Greentown Labs has a new tool for evaluating potential members. Photo via Getty Images

If you want to be a member at either Boston-area or Houston location of Greentown Labs, you better have a small carbon footprint.

Leading global venture capital firm Clean Energy Ventures, which funds early-stage climate tech innovations, announced a partnership to offer access to the firm’s Simple Emissions Reduction Calculator (SERC) to Greentown Labs, the largest climate tech incubator in North America that is dually located in Houston and Sommerville, Massachusetts. New members will be required to report their CO2e emissions reduction potential as part of the incubator’s climate impact assessment as part of the Greentown Labs’ application process.

Greentown Labs has nurtured more than 525 companies across its two locations with a 94 percent success rate for startups. Greentown Labs supports and fosters collaboration with corporates, early-stage entrepreneurs, investors, government and other players while providing members access to labs and resources.

“As we continue our work to support the most innovative climate tech startups, we’re doubling down on how we quantify impact — both the impact Greentown Labs is having on the entrepreneurs we’re privileged to support, and the impact the startups themselves are having by reducing greenhouse gas emissions,” Kevin Knobloch, CEO and president of Greentown Labs, says in a news release. “Having access to this timely tool that Clean Energy Ventures has created is elevating our recruitment efforts and helping us standardize how we quantify the projected impact of our member community.”

CEV developed SERC in 2021 to assist startups with tools and algorithms to estimate their technology or business model’s emissions reduction potential. SERC is now used as an essential screening tool in over 1,000 companies asn a climate tech accelerators, incubators and investors across the globe, and was awarded an honorable mention by Fast Company World Changing Ideas in 2022.

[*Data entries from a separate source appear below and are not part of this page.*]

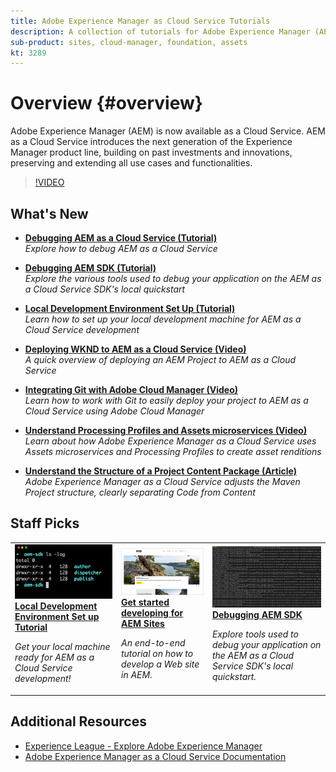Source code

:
 ```yaml
---
title: Adobe Experience Manager as Cloud Service Tutorials
description: A collection of tutorials for Adobe Experience Manager (AEM) as a Cloud Service
sub-product: sites, cloud-manager, foundation, assets
kt: 3289
---
```


# Overview {#overview}

Adobe Experience Manager (AEM) is now available as a Cloud Service. AEM as a Cloud Service introduces the next generation of the Experience Manager product line, building on past investments and innovations, preserving and extending all use cases and functionalities.

>[!VIDEO](https://video.tv.adobe.com/v/31085/?quality=12&learn=on)

## What's New

* **[Debugging AEM as a Cloud Service (Tutorial)](./debugging/aem-sdk-local-quickstart/overview.md)**
    <br>
    *Explore how to debug AEM as a Cloud Service*
* **[Debugging AEM SDK (Tutorial)](./debugging/aem-sdk-local-quickstart/overview.md)**
    <br>
    *Explore the various tools used to debug your application on the AEM as a Cloud Service SDK's local quickstart*

* **[Local Development Environment Set Up (Tutorial)](./local-development-environment/overview.md)**
    <br>
    *Learn how to set up your local development machine for AEM as a Cloud Service development*

* **[Deploying WKND to AEM as a Cloud Service (Video)](./develop-wknd-tutorial.md#deploying-wknd-to-aem-as-a-cloud-service)**
    <br>
    *A quick overview of deploying an AEM Project to AEM as a Cloud Service*

* **[Integrating Git with Adobe Cloud Manager (Video)](https://docs.adobe.com/content/help/en/experience-manager-cloud-manager/using/managing-code/setup-cloud-manager-git-integration.html)**
    <br>
    *Learn how to work with Git to easily deploy your project to AEM as a Cloud Service using Adobe Cloud Manager*

* **[Understand Processing Profiles and Assets microservices (Video)](https://docs.adobe.com/content/help/en/experience-manager-cloud-service/assets/manage/asset-microservices-configure-and-use.html#get-started)**
   <br>
   *Learn about how Adobe Experience Manager as a Cloud Service uses Assets microservices and Processing Profiles to create asset renditions*

* **[Understand the Structure of a Project Content Package (Article)](https://docs.adobe.com/content/help/en/experience-manager-cloud-service/implementing/developing/aem-project-content-package-structure.html)**
    <br>
    *Adobe Experience Manager as a Cloud Service adjusts the Maven Project structure, clearly separating Code from Content*


## Staff Picks

<table>
   <td>
      <a href="./local-development-environment/overview.md">
      <img alt="Local Development Environment Set up Tutorial" src="./assets/overview/staff-pick__local-development-environment-set-up.png"/>
      </a>
      <div>
         <a href="./local-development-environment/overview.md">
         <strong>Local Development Environment Set up Tutorial</strong>
         </a>
      </div>
      <p>
         <em>Get your local machine ready for AEM as a Cloud Service development!</em>
      <p>
   </td>
   <td>
      <a href="https://docs.adobe.com/content/help/en/experience-manager-learn/getting-started-wknd-tutorial-develop/overview.html">
      <img alt="Getting started with AEM Sites development for AEM as a Cloud Service" src="./assets/overview/staff_pick__aem-sites-development-tutorial.png"/>
      </a>
      <div>
         <a href="https://docs.adobe.com/content/help/en/experience-manager-learn/getting-started-wknd-tutorial-develop/overview.html">
         <strong>Get started developing for AEM Sites</strong>
         </a>
      </div>
      <p>
         <em>An end-to-end tutorial on how to develop a Web site in AEM.</em>
      <p>
   </td>
   <td>
      <a href="./debugging/aem-sdk-local-quickstart/overview.md">
      <img alt="Debugging AEM SDK’s local quickstart" src="./assets/overview/staff-pick__debugging.png"/>
      </a>
      <div>
         <a href="./debugging/aem-sdk-local-quickstart/overview.md">
         <strong>Debugging AEM SDK</strong>
         </a>
      </div>
      <p>
         <em>Explore tools used to debug your application on the AEM as a Cloud Service SDK's local quickstart.</em>
      <p>
   </td>
</table>

## Additional Resources

* [Experience League - Explore Adobe Experience Manager](https://experienceleague.adobe.com/#recommended/solutions/experience-manager)
* [Adobe Experience Manager as a Cloud Service Documentation](https://docs.adobe.com/content/help/en/experience-manager-cloud-service/landing/home.html)
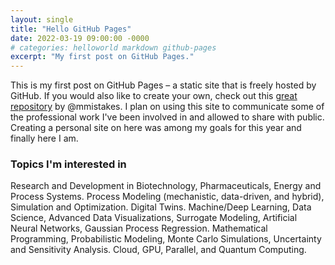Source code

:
 ```yaml
---
layout: single
title: "Hello GitHub Pages"
date: 2022-03-19 09:00:00 -0000
# categories: helloworld markdown github-pages
excerpt: "My first post on GitHub Pages."
---
```


This is my first post on GitHub Pages – a static site that is freely hosted by GitHub. If you would also like to create your own, check out this [great repository](https://github.com/mmistakes/minimal-mistakes) by @mmistakes. I plan on using this site to communicate some of the professional work I've been involved in and allowed to share with public. Creating a personal site on here was among my goals for this year and finally here I am. 

### Topics I'm interested in
Research and Development in Biotechnology, Pharmaceuticals, Energy and Process Systems. Process Modeling (mechanistic, data-driven, and hybrid), Simulation and Optimization. Digital Twins. Machine/Deep Learning, Data Science, Advanced Data Visualizations, Surrogate Modeling, Artificial Neural Networks, Gaussian Process Regression. Mathematical Programming, Probabilistic Modeling, Monte Carlo Simulations, Uncertainty and Sensitivity Analysis. Cloud, GPU, Parallel, and Quantum Computing.

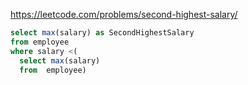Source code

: https://leetcode.com/problems/second-highest-salary/

```sql
select max(salary) as SecondHighestSalary
from employee
where salary <(
  select max(salary)
  from  employee)
```
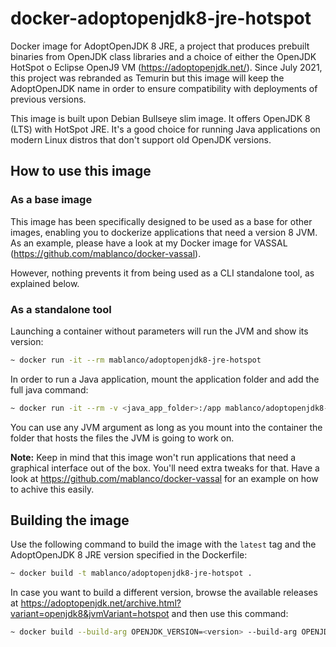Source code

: # docker-adoptopenjdk8-jre-hotspot

Docker image for AdoptOpenJDK 8 JRE, a project that produces prebuilt binaries from OpenJDK class libraries and a choice of either the OpenJDK HotSpot o Eclipse OpenJ9 VM (<https://adoptopenjdk.net/>). Since July 2021, this project was rebranded as Temurin but this image will keep the AdoptOpenJDK name in order to ensure compatibility with deployments of previous versions.

This image is built upon Debian Bullseye slim image. It offers OpenJDK 8 (LTS) with HotSpot JRE. It's a good choice for running Java applications on modern Linux distros that don't support old OpenJDK versions.

## How to use this image

### As a base image

This image has been specifically designed to be used as a base for other images, enabling you to dockerize applications that need a version 8 JVM. As an example, please have a look at my Docker image for VASSAL (<https://github.com/mablanco/docker-vassal>).

However, nothing prevents it from being used as a CLI standalone tool, as explained below.

### As a standalone tool

Launching a container without parameters will run the JVM and show its version:

```bash
~ docker run -it --rm mablanco/adoptopenjdk8-jre-hotspot
```

In order to run a Java application, mount the application folder and add the full java command:

```bash
~ docker run -it --rm -v <java_app_folder>:/app mablanco/adoptopenjdk8-jre-hotspot java -jar application.jar
```

You can use any JVM argument as long as you mount into the container the folder that hosts the files the JVM is going to work on.

**Note:** Keep in mind that this image won't run applications that need a graphical interface out of the box. You'll need extra tweaks for that. Have a look at <https://github.com/mablanco/docker-vassal> for an example on how to achive this easily.

## Building the image

Use the following command to build the image with the `latest` tag and the AdoptOpenJDK 8 JRE version specified in the Dockerfile:

```bash
~ docker build -t mablanco/adoptopenjdk8-jre-hotspot .
```

In case you want to build a different version, browse the available releases at <https://adoptopenjdk.net/archive.html?variant=openjdk8&jvmVariant=hotspot> and then use this command:

```bash
~ docker build --build-arg OPENJDK_VERSION=<version> --build-arg OPENJDK_SUBVERSION=<subversion> -t mablanco/adoptopenjdk8-jre-hotspot:<version>-<subversion> .
```
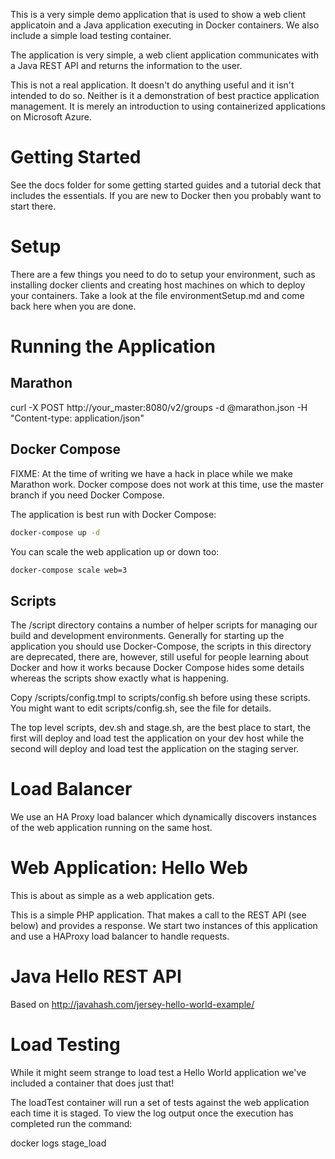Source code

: This is a very simple demo application that is used to show a web
client applicatoin and a Java application executing in Docker
containers. We also include a simple load testing container. 

The application is very simple, a web client application communicates
with a Java REST API and returns the information to the user.

This is not a real application. It doesn't do anything useful and it
isn't intended to do so. Neither is it a demonstration of best
practice application management. It is merely an introduction to using
containerized applications on Microsoft Azure.

# Getting Started #

See the docs folder for some getting started guides and a tutorial
deck that includes the essentials. If you are new to Docker then you
probably want to start there.

# Setup #

There are a few things you need to do to setup your environment, such
as installing docker clients and creating host machines on which to
deploy your containers. Take a look at the file environmentSetup.md
and come back here when you are done.

# Running the Application

## Marathon

curl -X POST http://your_master:8080/v2/groups -d @marathon.json -H "Content-type: application/json"

## Docker Compose

FIXME: At the time of writing we have a hack in place while we make
Marathon work. Docker compose does not work at this time, use the 
master branch if you need Docker Compose.

The application is best run with Docker Compose:

```bash
docker-compose up -d
```

You can scale the web application up or down too:

```bash
docker-compose scale web=3
```

## Scripts 

The /script directory contains a number of helper scripts for managing
our build and development environments. Generally for starting up the 
application you should use Docker-Compose, the scripts in this 
directory are deprecated, there are, however, still useful for people 
learning about Docker and how it works because Docker Compose hides 
some details whereas the scripts show exactly what is happening.

Copy /scripts/config.tmpl to scripts/config.sh before using these
scripts. You might want to edit scripts/config.sh, see the file for
details.

The top level scripts, dev.sh and stage.sh, are the best place to
start, the first will deploy and load test the application on your dev
host while the second will deploy and load test the application on the
staging server.

# Load Balancer

We use an HA Proxy load balancer which dynamically discovers instances of the web application running on the same host.

# Web Application: Hello Web 

This is about as simple as a web application gets. 

This is a simple PHP application. That makes a call to the REST API
(see below) and provides a response. We start two instances of this
application and use a HAProxy load balancer to handle requests.

# Java Hello REST API #

Based on http://javahash.com/jersey-hello-world-example/

# Load Testing #

While it might seem strange to load test a Hello World application
we've included a container that does just that! 

The loadTest container will run a set of tests against the web
application each time it is staged. To view the log output once the
execution has completed run the command:

docker logs stage_load
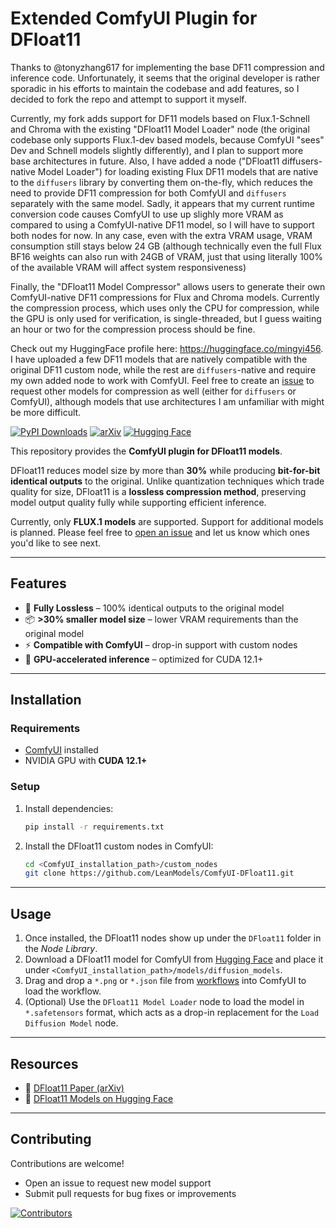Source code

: # Extended ComfyUI Plugin for DFloat11

Thanks to @tonyzhang617 for implementing the base DF11 compression and inference code. Unfortunately, it seems that the original developer is rather sporadic in his efforts to maintain the codebase and add features, so I decided to fork the repo and attempt to support it myself. 

Currently, my fork adds support for DF11 models based on Flux.1-Schnell and Chroma with the existing "DFloat11 Model Loader" node (the original codebase only supports Flux.1-dev based models, because ComfyUI "sees" Dev and Schnell models slightly differently), and I plan to support more base architectures in future. Also, I have added a node ("DFloat11 diffusers-native Model Loader") for loading existing Flux DF11 models that are native to the `diffusers` library by converting them on-the-fly, which reduces the need to provide DF11 compression for both ComfyUI and `diffusers` separately with the same model. Sadly, it appears that my current runtime conversion code causes ComfyUI to use up slighly more VRAM as compared to using a ComfyUI-native DF11 model, so I will have to support both nodes for now. In any case, even with the extra VRAM usage, VRAM consumption still stays below 24 GB (although technically even the full Flux BF16 weights can also run with 24GB of VRAM, just that using literally 100% of the available VRAM will affect system responsiveness)

Finally, the "DFloat11 Model Compressor" allows users to generate their own ComfyUI-native DF11 compressions for Flux and Chroma models. Currently the compression process, which uses only the CPU for compression, while the GPU is only used for verification, is single-threaded, but I guess waiting an hour or two for the compression process should be fine.

Check out my HuggingFace profile here: https://huggingface.co/mingyi456. I have uploaded a few DF11 models that are natively compatible with the original DF11 custom node, while the rest are `diffusers`-native and require my own added node to work with ComfyUI. Feel free to create an [issue](https://github.com/mingyi456/ComfyUI-DFloat11-Extended/issues/new/choose) to request other models for compression as well (either for `diffusers` or ComfyUI), although models that use architectures I am unfamiliar with might be more difficult.

[![PyPI Downloads](https://static.pepy.tech/personalized-badge/dfloat11?period=total\&units=INTERNATIONAL_SYSTEM\&left_color=BLACK\&right_color=GREEN\&left_text=downloads)](https://pepy.tech/projects/dfloat11)
[![arXiv](https://img.shields.io/badge/arXiv-2504.11651-b31b1b.svg)](https://arxiv.org/abs/2504.11651)
[![Hugging Face](https://img.shields.io/badge/Model-%F0%9F%A4%97-yellow.svg)](https://huggingface.co/DFloat11)

This repository provides the **ComfyUI plugin for DFloat11 models**.

DFloat11 reduces model size by more than **30%** while producing **bit-for-bit identical outputs** to the original. Unlike quantization techniques which trade quality for size, DFloat11 is a **lossless compression method**, preserving model output quality fully while supporting efficient inference.

Currently, only **FLUX.1 models** are supported. Support for additional models is planned. Please feel free to [open an issue](https://github.com/LeanModels/ComfyUI-DFloat11/issues) and let us know which ones you'd like to see next.

---

## Features

* 🚀 **Fully Lossless** – 100% identical outputs to the original model
* 📦 **>30% smaller model size** – lower VRAM requirements than the original model
* ⚡ **Compatible with ComfyUI** – drop-in support with custom nodes
* 🔧 **GPU-accelerated inference** – optimized for CUDA 12.1+

---

## Installation

### Requirements

* [ComfyUI](https://github.com/comfyanonymous/ComfyUI) installed
* NVIDIA GPU with **CUDA 12.1+**

### Setup

1. Install dependencies:

   ```bash
   pip install -r requirements.txt
   ```

2. Install the DFloat11 custom nodes in ComfyUI:

   ```bash
   cd <ComfyUI_installation_path>/custom_nodes
   git clone https://github.com/LeanModels/ComfyUI-DFloat11.git
   ```

---

## Usage

1. Once installed, the DFloat11 nodes show up under the `DFloat11` folder in the *Node Library*.
2. Download a DFloat11 model for ComfyUI from [Hugging Face](https://huggingface.co/DFloat11) and place it under `<ComfyUI_installation_path>/models/diffusion_models`.
3. Drag and drop a `*.png` or `*.json` file from [workflows](https://github.com/LeanModels/ComfyUI-DFloat11/tree/master/workflows) into ComfyUI to load the workflow.
4. (Optional) Use the `DFloat11 Model Loader` node to load the model in `*.safetensors` format, which acts as a drop-in replacement for the `Load Diffusion Model` node.

---

## Resources

* 📖 [DFloat11 Paper (arXiv)](https://arxiv.org/abs/2504.11651)
* 🤗 [DFloat11 Models on Hugging Face](https://huggingface.co/DFloat11)

---

## Contributing

Contributions are welcome!

* Open an issue to request new model support
* Submit pull requests for bug fixes or improvements

[![Contributors](https://contrib.rocks/image?repo=LeanModels/ComfyUI-DFloat11)](https://github.com/LeanModels/ComfyUI-DFloat11/graphs/contributors)
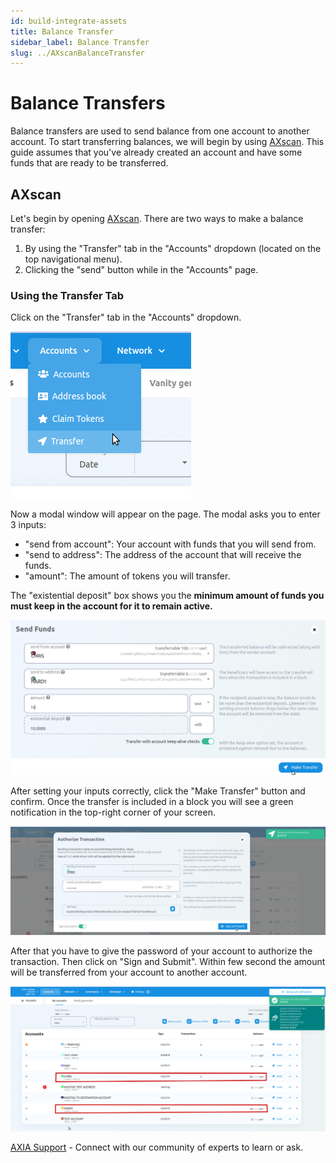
 ```yaml
---
id: build-integrate-assets
title: Balance Transfer
sidebar_label: Balance Transfer
slug: ../AXscanBalanceTransfer
---
```


# **Balance Transfers**
Balance transfers are used to send balance from one account to another account. To start transferring balances, we will begin by using [AXscan](https://axscan.test.axiacoin.network/?rpc=wss%3A%2F%2Fwss.test.axiacoin.network#/explorer). This guide assumes that you've already created an account and have some funds that are ready to be transferred.
## AXscan

Let's begin by opening [AXscan](https://axscan.test.axiacoin.network/?rpc=wss%3A%2F%2Fwss.test.axiacoin.network#/explorer). There are two ways to make a balance transfer:

1. By using the "Transfer" tab in the "Accounts" dropdown (located on the top navigational menu).
2. Clicking the "send" button while in the "Accounts" page.

### Using the Transfer Tab

Click on the "Transfer" tab in the "Accounts" dropdown.

![transfer](../assets/explorer/transfer/transfer.png)

Now a modal window will appear on the page. The modal asks you to enter 3 inputs:

- "send from account": Your account with funds that you will send from.
- "send to address": The address of the account that will receive the funds.
- "amount": The amount of tokens you will transfer.

The "existential deposit" box shows you the **minimum amount of funds you must keep in the account
for it to remain active.**

![bal_transfer](../assets/explorer/transfer/transfer_bal.png)

After setting your inputs correctly, click the "Make Transfer" button and confirm. Once the transfer
is included in a block you will see a green notification in the top-right corner of your screen.

![qued](../assets/explorer/transfer/authorize_trans.png)

After that you have to give the password of your account to authorize the transaction. Then click on "Sign and Submit". Within few second the amount will be transferred from your account to another account.

![final](../assets/explorer/transfer/transfer4.png)

[AXIA Support](https://discord.gg/ebjsN9ByMb) - Connect with our community of experts to learn or ask.

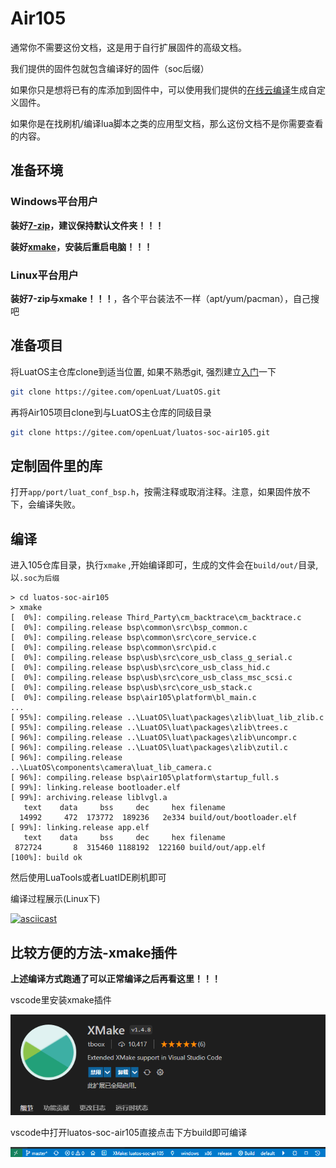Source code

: # Air105

通常你不需要这份文档，这是用于自行扩展固件的高级文档。

我们提供的固件包就包含编译好的固件（soc后缀）

如果你只是想将已有的库添加到固件中，可以使用我们提供的[在线云编译](Cloud_compilation.md)生成自定义固件。

如果你是在找刷机/编译lua脚本之类的应用型文档，那么这份文档不是你需要查看的内容。

## 准备环境

### Windows平台用户

**装好[7-zip](https://www.7-zip.org/)，建议保持默认文件夹！！！**

**装好[xmake](https://github.com/xmake-io/xmake/releases)，安装后重启电脑！！！**

### Linux平台用户

**装好7-zip与xmake！！！**，各个平台装法不一样（apt/yum/pacman），自己搜吧

## 准备项目

将LuatOS主仓库clone到适当位置, 如果不熟悉git, 强烈建立[入门](https://www.jianshu.com/p/db3396474b96)一下

```sh
git clone https://gitee.com/openLuat/LuatOS.git
```

再将Air105项目clone到与LuatOS主仓库的同级目录

```sh
git clone https://gitee.com/openLuat/luatos-soc-air105.git
```

## 定制固件里的库

打开`app/port/luat_conf_bsp.h`，按需注释或取消注释。注意，如果固件放不下，会编译失败。

## 编译

进入105仓库目录，执行`xmake` ,开始编译即可，生成的文件会在`build/out/`目录, 以`.soc为后缀`

```log
> cd luatos-soc-air105
> xmake
[  0%]: compiling.release Third_Party\cm_backtrace\cm_backtrace.c
[  0%]: compiling.release bsp\common\src\bsp_common.c  
[  0%]: compiling.release bsp\common\src\core_service.c
[  0%]: compiling.release bsp\common\src\pid.c
[  0%]: compiling.release bsp\usb\src\core_usb_class_g_serial.c
[  0%]: compiling.release bsp\usb\src\core_usb_class_hid.c     
[  0%]: compiling.release bsp\usb\src\core_usb_class_msc_scsi.c
[  0%]: compiling.release bsp\usb\src\core_usb_stack.c 
[  0%]: compiling.release bsp\air105\platform\bl_main.c
...
[ 95%]: compiling.release ..\LuatOS\luat\packages\zlib\luat_lib_zlib.c
[ 95%]: compiling.release ..\LuatOS\luat\packages\zlib\trees.c
[ 96%]: compiling.release ..\LuatOS\luat\packages\zlib\uncompr.c
[ 96%]: compiling.release ..\LuatOS\luat\packages\zlib\zutil.c
[ 96%]: compiling.release ..\LuatOS\components\camera\luat_lib_camera.c
[ 96%]: compiling.release bsp\air105\platform\startup_full.s
[ 99%]: linking.release bootloader.elf
[ 99%]: archiving.release liblvgl.a
   text    data     bss     dec     hex filename
  14992     472  173772  189236   2e334 build/out/bootloader.elf
[ 99%]: linking.release app.elf
   text    data     bss     dec     hex filename
 872724       8  315460 1188192  122160 build/out/app.elf
[100%]: build ok
```

然后使用LuaTools或者LuatIDE刷机即可

编译过程展示(Linux下) 

[![asciicast](https://asciinema.org/a/461295.svg)](https://asciinema.org/a/461295)



## 比较方便的方法-xmake插件

**上述编译方式跑通了可以正常编译之后再看这里！！！**

vscode里安装xmake插件

![vscode_xmake](img/vscode_xmake.png)

vscode中打开luatos-soc-air105直接点击下方build即可编译

![xmake_build](img/xmake_build.png)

“As climate tech investors, we are always eager to support the growth of an ecosystem of innovation and impact,” CEV Managing Partner David Miller in says in the release. “With the number of climate tech companies seeking investments today, startups that are able to estimate their innovation’s capacity to mitigate CO2e emissions truly stand out from the crowd and are more likely to secure investment. Through SERC, investors are able to gain critical insight to back the most impactful technologies with the potential to address climate change as quickly as possible over the next two decades.”